[Plain-text document sources]
|---|
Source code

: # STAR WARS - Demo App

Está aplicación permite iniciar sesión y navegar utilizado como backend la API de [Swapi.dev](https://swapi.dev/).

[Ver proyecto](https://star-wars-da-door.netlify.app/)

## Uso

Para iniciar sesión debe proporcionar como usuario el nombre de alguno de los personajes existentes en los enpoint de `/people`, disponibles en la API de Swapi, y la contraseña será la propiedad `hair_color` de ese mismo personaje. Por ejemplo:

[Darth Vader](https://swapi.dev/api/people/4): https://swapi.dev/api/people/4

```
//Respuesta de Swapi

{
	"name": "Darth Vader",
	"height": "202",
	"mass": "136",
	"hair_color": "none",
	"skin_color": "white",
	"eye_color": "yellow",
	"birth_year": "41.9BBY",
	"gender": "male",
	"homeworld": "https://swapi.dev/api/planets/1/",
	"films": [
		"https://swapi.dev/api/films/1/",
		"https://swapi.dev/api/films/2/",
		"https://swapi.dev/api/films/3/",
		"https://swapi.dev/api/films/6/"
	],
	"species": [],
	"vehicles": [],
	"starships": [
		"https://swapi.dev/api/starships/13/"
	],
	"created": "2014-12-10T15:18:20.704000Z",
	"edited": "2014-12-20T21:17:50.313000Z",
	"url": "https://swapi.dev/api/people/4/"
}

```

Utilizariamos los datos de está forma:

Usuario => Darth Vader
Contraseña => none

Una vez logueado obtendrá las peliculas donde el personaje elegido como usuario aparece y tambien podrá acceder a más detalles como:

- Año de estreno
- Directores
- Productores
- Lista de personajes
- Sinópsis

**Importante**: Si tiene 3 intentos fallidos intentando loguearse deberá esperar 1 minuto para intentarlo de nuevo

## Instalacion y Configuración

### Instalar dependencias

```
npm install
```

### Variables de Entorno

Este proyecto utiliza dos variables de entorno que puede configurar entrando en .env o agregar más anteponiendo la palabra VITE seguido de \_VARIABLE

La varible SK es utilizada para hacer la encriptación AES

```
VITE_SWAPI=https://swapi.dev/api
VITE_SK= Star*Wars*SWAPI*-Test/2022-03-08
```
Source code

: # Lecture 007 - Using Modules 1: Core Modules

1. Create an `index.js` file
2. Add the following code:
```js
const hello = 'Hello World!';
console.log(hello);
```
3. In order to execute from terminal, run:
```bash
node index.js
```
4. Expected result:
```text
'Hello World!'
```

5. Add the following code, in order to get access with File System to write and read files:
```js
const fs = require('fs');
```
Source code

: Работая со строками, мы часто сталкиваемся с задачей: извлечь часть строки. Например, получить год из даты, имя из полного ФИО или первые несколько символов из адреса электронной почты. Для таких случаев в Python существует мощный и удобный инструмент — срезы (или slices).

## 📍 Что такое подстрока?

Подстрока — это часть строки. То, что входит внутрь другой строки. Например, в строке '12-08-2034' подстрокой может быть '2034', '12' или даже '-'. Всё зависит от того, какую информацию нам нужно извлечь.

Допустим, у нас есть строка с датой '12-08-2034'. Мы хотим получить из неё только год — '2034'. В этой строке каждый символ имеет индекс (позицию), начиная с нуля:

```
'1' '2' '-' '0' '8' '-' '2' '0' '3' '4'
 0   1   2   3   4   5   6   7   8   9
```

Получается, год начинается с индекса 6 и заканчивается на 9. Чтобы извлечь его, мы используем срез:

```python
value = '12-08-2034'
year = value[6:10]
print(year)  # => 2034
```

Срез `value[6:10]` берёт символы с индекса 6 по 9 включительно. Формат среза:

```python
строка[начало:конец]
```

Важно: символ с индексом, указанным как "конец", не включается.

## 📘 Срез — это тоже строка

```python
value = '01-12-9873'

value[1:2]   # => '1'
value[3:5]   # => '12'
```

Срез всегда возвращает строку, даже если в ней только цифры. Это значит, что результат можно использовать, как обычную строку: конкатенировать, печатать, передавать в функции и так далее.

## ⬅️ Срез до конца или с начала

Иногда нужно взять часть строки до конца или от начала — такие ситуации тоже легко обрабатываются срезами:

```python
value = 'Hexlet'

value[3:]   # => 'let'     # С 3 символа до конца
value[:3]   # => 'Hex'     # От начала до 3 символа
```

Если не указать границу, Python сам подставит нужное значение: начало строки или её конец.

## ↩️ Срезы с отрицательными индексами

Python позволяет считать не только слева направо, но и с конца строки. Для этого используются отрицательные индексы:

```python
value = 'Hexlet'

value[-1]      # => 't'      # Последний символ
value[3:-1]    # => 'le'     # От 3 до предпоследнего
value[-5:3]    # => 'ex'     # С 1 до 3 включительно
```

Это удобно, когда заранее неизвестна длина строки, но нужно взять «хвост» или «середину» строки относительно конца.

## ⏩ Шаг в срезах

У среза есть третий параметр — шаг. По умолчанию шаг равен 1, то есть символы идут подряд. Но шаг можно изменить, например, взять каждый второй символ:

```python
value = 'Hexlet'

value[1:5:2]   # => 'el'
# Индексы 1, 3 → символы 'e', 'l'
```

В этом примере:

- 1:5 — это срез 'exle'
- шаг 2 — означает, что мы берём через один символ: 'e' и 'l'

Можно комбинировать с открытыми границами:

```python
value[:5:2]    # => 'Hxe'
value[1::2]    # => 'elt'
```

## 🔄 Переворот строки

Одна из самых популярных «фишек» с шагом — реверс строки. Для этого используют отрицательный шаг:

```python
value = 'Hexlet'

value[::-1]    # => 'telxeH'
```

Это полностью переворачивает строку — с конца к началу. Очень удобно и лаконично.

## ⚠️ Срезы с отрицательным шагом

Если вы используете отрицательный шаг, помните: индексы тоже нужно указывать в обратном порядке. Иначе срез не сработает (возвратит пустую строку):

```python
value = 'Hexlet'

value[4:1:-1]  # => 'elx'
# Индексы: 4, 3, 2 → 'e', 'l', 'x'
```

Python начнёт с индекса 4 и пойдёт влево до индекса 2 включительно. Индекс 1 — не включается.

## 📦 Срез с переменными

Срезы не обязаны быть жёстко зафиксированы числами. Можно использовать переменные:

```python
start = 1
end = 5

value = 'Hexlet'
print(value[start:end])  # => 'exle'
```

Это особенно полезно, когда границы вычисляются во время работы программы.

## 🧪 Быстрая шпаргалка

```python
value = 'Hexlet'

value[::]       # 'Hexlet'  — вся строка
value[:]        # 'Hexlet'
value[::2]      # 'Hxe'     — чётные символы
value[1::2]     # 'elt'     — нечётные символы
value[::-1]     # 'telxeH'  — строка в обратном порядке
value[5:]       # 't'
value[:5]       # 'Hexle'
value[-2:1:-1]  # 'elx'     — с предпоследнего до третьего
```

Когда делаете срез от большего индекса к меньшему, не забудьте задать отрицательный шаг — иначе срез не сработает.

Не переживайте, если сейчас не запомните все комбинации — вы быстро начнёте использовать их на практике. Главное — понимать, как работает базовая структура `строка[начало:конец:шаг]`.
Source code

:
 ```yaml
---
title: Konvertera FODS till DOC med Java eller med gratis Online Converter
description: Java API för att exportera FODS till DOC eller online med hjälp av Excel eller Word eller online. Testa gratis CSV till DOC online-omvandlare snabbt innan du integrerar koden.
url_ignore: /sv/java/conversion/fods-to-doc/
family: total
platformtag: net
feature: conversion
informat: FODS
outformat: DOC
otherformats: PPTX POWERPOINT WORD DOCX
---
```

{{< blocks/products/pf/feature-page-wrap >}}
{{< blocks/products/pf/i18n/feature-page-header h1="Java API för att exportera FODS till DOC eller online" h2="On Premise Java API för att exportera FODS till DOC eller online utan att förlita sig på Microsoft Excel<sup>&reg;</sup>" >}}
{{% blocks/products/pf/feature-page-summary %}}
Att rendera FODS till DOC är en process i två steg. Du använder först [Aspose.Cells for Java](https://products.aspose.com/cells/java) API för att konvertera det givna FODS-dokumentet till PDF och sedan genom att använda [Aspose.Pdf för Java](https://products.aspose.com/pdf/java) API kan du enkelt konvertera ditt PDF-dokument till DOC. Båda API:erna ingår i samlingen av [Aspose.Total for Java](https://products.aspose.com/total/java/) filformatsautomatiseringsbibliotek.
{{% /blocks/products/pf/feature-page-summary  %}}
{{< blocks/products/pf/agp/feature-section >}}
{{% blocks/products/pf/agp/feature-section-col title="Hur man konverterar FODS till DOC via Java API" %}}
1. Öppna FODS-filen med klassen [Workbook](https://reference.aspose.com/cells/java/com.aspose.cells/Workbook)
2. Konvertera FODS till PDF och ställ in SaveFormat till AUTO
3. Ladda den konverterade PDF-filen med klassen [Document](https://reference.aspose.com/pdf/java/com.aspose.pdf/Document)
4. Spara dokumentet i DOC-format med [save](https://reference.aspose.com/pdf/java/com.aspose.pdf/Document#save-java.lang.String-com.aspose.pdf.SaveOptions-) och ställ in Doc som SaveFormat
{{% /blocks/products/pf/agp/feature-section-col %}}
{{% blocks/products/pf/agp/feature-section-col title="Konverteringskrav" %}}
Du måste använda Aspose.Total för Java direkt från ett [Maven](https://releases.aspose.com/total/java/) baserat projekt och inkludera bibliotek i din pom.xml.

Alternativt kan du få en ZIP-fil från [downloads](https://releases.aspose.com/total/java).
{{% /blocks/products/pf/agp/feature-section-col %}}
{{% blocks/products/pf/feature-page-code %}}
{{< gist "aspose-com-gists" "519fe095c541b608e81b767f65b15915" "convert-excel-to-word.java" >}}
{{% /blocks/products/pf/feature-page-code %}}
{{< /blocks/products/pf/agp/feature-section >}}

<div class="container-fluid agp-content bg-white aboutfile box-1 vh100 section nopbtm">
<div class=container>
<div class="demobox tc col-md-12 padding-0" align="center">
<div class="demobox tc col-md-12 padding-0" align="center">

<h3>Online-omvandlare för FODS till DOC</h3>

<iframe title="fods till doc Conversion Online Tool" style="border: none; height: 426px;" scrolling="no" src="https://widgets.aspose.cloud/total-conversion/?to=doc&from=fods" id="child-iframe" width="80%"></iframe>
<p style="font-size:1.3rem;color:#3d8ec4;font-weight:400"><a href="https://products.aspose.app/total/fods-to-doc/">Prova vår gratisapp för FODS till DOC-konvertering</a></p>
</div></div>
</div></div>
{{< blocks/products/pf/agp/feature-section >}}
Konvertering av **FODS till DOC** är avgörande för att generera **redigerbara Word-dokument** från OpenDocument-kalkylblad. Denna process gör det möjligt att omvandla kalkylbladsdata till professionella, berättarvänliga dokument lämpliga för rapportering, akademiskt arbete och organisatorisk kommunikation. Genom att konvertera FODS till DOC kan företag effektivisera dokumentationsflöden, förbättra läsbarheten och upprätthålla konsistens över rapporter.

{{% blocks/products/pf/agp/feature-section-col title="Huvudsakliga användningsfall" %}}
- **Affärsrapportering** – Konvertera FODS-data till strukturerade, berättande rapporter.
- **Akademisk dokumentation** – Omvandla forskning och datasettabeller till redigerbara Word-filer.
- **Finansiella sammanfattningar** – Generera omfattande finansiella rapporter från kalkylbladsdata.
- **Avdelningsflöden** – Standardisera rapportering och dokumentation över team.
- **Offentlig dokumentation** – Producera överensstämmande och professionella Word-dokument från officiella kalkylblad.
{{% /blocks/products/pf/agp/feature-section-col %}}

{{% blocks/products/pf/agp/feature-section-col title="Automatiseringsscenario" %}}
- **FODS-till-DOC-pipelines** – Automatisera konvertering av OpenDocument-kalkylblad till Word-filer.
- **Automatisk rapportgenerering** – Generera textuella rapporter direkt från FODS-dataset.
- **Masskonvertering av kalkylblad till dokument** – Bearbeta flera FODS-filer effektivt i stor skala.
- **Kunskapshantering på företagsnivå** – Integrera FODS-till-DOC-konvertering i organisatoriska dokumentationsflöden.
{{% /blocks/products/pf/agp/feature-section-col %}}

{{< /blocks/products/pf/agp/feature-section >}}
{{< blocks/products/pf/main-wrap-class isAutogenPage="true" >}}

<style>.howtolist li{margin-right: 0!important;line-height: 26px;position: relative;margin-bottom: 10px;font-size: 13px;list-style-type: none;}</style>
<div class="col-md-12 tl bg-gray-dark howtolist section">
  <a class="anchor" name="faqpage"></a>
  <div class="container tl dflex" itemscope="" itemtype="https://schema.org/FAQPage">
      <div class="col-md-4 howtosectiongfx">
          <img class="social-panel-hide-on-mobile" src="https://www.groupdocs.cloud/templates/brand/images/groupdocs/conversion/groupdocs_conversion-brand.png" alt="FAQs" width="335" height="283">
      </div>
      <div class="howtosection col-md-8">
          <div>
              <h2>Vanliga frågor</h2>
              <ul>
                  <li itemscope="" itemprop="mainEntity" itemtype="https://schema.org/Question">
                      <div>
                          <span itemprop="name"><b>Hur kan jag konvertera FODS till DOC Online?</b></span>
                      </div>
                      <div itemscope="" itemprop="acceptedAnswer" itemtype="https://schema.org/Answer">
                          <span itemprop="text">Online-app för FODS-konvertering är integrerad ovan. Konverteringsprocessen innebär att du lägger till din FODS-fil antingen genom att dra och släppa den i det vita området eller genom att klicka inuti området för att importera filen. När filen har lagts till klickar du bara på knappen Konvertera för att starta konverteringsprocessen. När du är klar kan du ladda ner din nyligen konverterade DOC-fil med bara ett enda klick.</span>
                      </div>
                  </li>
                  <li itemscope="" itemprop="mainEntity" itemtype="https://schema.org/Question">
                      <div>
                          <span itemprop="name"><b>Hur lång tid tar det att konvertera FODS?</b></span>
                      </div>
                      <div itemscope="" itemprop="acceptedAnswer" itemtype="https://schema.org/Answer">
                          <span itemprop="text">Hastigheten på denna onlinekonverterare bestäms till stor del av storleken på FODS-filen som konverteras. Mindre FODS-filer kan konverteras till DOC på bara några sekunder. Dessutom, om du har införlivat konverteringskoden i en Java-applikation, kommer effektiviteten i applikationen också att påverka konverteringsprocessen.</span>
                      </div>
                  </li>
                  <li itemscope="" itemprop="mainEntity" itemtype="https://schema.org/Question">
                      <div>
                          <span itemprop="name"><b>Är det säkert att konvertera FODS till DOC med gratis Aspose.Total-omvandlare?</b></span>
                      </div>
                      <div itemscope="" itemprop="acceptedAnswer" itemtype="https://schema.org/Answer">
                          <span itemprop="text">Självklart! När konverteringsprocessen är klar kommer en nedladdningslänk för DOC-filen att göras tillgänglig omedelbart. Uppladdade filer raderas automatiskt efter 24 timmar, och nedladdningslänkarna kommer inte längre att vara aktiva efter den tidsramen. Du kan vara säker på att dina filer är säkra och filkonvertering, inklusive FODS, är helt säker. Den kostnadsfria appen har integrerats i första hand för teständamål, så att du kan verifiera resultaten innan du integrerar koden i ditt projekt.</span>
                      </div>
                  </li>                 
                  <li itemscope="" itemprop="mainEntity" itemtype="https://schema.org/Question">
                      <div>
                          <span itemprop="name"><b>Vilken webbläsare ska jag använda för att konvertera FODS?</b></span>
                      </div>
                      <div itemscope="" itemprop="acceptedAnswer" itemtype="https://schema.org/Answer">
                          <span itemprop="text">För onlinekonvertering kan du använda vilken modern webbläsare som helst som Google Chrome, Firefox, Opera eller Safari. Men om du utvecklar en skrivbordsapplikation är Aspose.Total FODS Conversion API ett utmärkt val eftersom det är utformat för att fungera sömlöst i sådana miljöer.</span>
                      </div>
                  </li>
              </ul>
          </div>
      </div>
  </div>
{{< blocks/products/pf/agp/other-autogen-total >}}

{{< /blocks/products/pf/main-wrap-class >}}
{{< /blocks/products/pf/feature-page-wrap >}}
|---|
*ASSIGNED TASK*
Look through the entries above, and wherever a line holds the string "включительно", copy it.

*RESPONSE BELOW*
Срез `value[6:10]` берёт символы с индекса 6 по 9 включительно. Формат среза:
value[-5:3]    # => 'ex'     # С 1 до 3 включительно
Python начнёт с индекса 4 и пойдёт влево до индекса 2 включительно. Индекс 1 — не включается.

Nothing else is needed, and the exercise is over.